“It is our obligation to seek Donald Trump’s testimony,” said Bennie Thompson, Chairman of the House Select Committee investigating the January 6 riots.
“There’s precedent in American history for Congress to compel the testimony of a President.”
Trump is not the first sitting or former President asked by the Congress to give testimony — there have been at least seven previous instances of it — but there is only one previous instance of a former President defying the subpoena, Harry S. Truman. Trump is also likely to refuse to testify.
Thursday was the ninth and possibly the final public hearing of the nine-member committee, which has two Republicans.
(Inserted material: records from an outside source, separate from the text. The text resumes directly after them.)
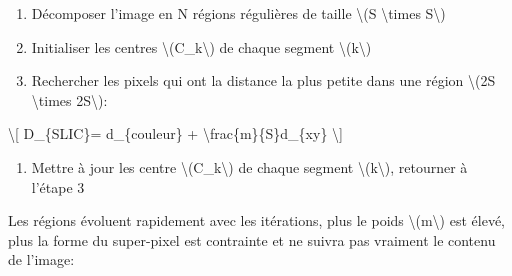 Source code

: \documentclass[
]{article}
\providecommand{\tightlist}{%
  \setlength{\itemsep}{0pt}\setlength{\parskip}{0pt}}
\begin{document}
\begin{enumerate}
\def\labelenumi{\arabic{enumi}.}
\item
  Décomposer l'image en N régions régulières de taille {\textbackslash(S
  \textbackslash times S\textbackslash)}
\item
  Initialiser les centres {\textbackslash(C\_k\textbackslash)} de chaque
  segment {\textbackslash(k\textbackslash)}
\item
  Rechercher les pixels qui ont la distance la plus petite dans une
  région {\textbackslash(2S \textbackslash times 2S\textbackslash)}:
\end{enumerate}

{\textbackslash{[} D\_\{SLIC\}= d\_\{couleur\} +
\textbackslash frac\{m\}\{S\}d\_\{xy\} \textbackslash{]}}

\begin{enumerate}
\def\labelenumi{\arabic{enumi}.}
\setcounter{enumi}{2}
\tightlist
\item
  Mettre à jour les centre {\textbackslash(C\_k\textbackslash)} de
  chaque segment {\textbackslash(k\textbackslash)}, retourner à l'étape
  3
\end{enumerate}

Les régions évoluent rapidement avec les itérations, plus le poids
{\textbackslash(m\textbackslash)} est élevé, plus la forme du
super-pixel est contrainte et ne suivra pas vraiment le contenu de
l'image:
\end{document}
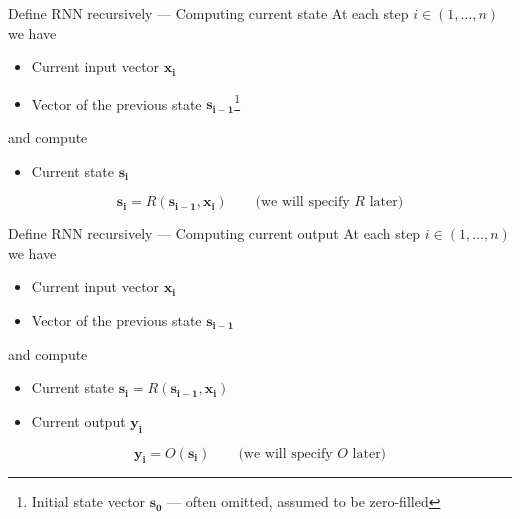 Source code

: \documentclass[12pt,aspectratio=169,handout]{beamer}
\begin{document}
\begin{frame}{Define RNN recursively --- Computing current state}
At each step $i \in (1, \ldots, n)$ we have
\begin{itemize}
	\item Current input vector $\bm{x_i}$
	\item Vector of the previous state $\bm{s_{i - 1}}$\footnote{Initial state vector $\bm{s_0}$ --- often omitted, assumed to be zero-filled}
\end{itemize}
and compute
\begin{itemize}
	\item Current state $\bm{s_i}$
\end{itemize}
$$
\bm{s_i} = R(\bm{s_{i-1}}, \bm{x_i}) \qquad \text{(we will specify $R$ later)}
$$

\end{frame}


\begin{frame}{Define RNN recursively --- Computing current output}
At each step $i \in (1, \ldots, n)$ we have
\begin{itemize}
	\item Current input vector $\bm{x_i}$
	\item Vector of the previous state $\bm{s_{i - 1}}$
\end{itemize}
and compute
\begin{itemize}
	\item Current state $\bm{s_i} = R(\bm{s_{i-1}}, \bm{x_i})$
	\item Current output $\bm{y_i}$
\end{itemize}
$$
\bm{y_i} = O(\bm{s_i}) \qquad \text{(we will specify $O$ later)}
$$

\end{frame}
\end{document}
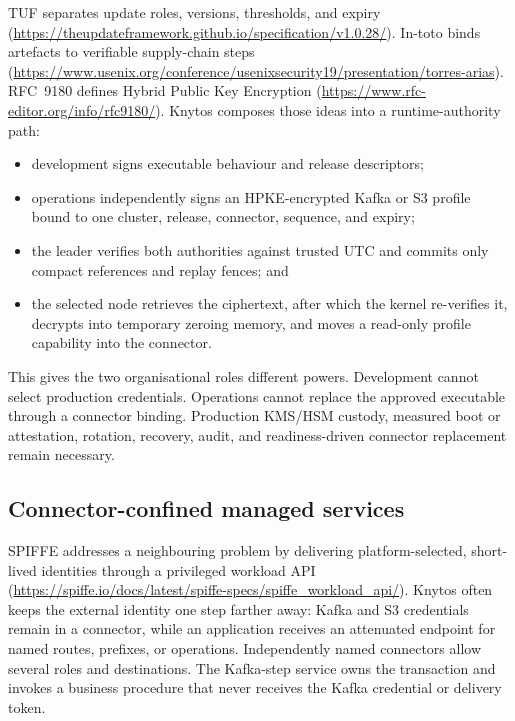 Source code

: TUF separates update roles, versions, thresholds, and expiry
(\url{https://theupdateframework.github.io/specification/v1.0.28/}). In-toto
binds artefacts to verifiable supply-chain steps
(\url{https://www.usenix.org/conference/usenixsecurity19/presentation/torres-arias}).
RFC~9180 defines Hybrid Public Key Encryption
(\url{https://www.rfc-editor.org/info/rfc9180/}). Knytos composes those
ideas into a runtime-authority path:

\begin{itemize}
    \item development signs executable behaviour and release descriptors;
    \item operations independently signs an HPKE-encrypted Kafka or S3 profile
        bound to one cluster, release, connector, sequence, and expiry;
    \item the leader verifies both authorities against trusted UTC and commits
        only compact references and replay fences; and
    \item the selected node retrieves the ciphertext, after which the kernel
        re-verifies it, decrypts into temporary zeroing memory, and moves a
        read-only profile capability into the connector.
\end{itemize}

This gives the two organisational roles different powers. Development cannot
select production credentials. Operations cannot replace the approved
executable through a connector binding. Production KMS/HSM custody, measured
boot or attestation, rotation, recovery, audit, and readiness-driven connector
replacement remain necessary.

\subsection{Connector-confined managed services}

SPIFFE addresses a neighbouring problem by delivering platform-selected,
short-lived identities through a privileged workload API
(\url{https://spiffe.io/docs/latest/spiffe-specs/spiffe_workload_api/}).
Knytos often keeps the external identity one step farther away: Kafka and
S3 credentials remain in a connector, while an application receives an
attenuated endpoint for named routes, prefixes, or operations. Independently
named connectors allow several roles and destinations. The Kafka-step service
owns the transaction and invokes a business procedure that never receives the
Kafka credential or delivery token.

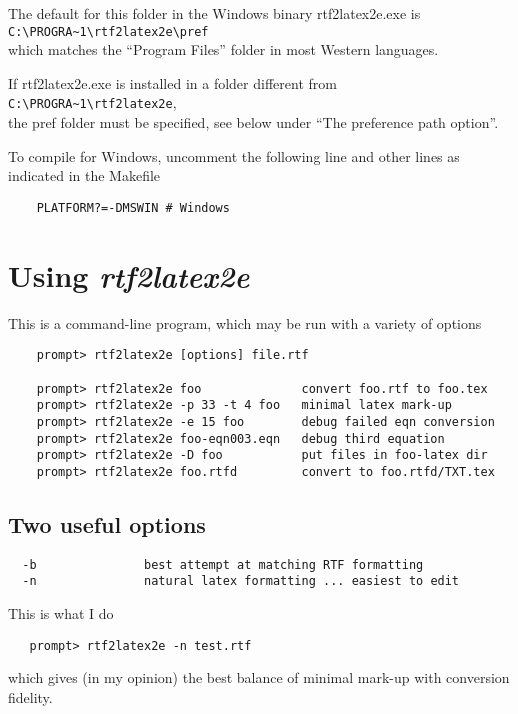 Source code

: \documentclass{article}
\def\rtf2latex2e{{\it rtf2latex2e}}
\begin{document}
The default for this folder in the Windows binary rtf2latex2e.exe is\\
\verb|C:\PROGRA~1\rtf2latex2e\pref|\\
which matches the ``Program Files'' folder in most Western languages.

If rtf2latex2e.exe is installed in a folder different from\\
\verb|C:\PROGRA~1\rtf2latex2e|,\\
the pref folder must be specified,
see below under ``The preference path option''.

To compile for Windows, uncomment the following line
and other lines as indicated in the Makefile
\begin{verbatim}
    PLATFORM?=-DMSWIN # Windows
\end{verbatim}

\section{Using \rtf2latex2e}

This is a command-line program, which may be run with a variety of options
\begin{verbatim}
    prompt> rtf2latex2e [options] file.rtf
    
    prompt> rtf2latex2e foo              convert foo.rtf to foo.tex
    prompt> rtf2latex2e -p 33 -t 4 foo   minimal latex mark-up
    prompt> rtf2latex2e -e 15 foo        debug failed eqn conversion
    prompt> rtf2latex2e foo-eqn003.eqn   debug third equation 
    prompt> rtf2latex2e -D foo           put files in foo-latex dir
    prompt> rtf2latex2e foo.rtfd         convert to foo.rtfd/TXT.tex
\end{verbatim}

\subsection{Two useful options}
\begin{verbatim}
  -b               best attempt at matching RTF formatting
  -n               natural latex formatting ... easiest to edit
\end{verbatim}
This is what I do
\begin{verbatim}
   prompt> rtf2latex2e -n test.rtf
\end{verbatim}
which gives (in my opinion) the best balance of minimal mark-up with conversion fidelity.
\end{document}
It has deposed hundreds of witnesses, including top officials and aides of former President Trump and associates such as Roger Stone, who and others appeared but refused to say anything asserting their constitutional right to not implicate themselves.
Hordes of Trump’s supporters had marched on to US Congress after a rally in which the former President and his associates had railed against the election, falsely alleging Biden won fraudulently.
Trump had called on them to go to Capitol Hill — and he would along with them, he told them — and prevent a joint sitting of Congress from certifying Biden’s victory.
Trump was dissuaded by his Security Service protectors from accompanying the rioters, an aide told the committee in one of the hearings, who also provided shocking details of how the former President physically grappled with his Security Service personnel, and had tried to grab the steering wheel of the presidential limousine to guide towards the Capitol.
Representative Liz Cheney, the Republican who is Deputy Chair of the committee, said the panel must hear from Trump calling him “January 6’s central player”.
“Every American is entitled to those answers,” she added.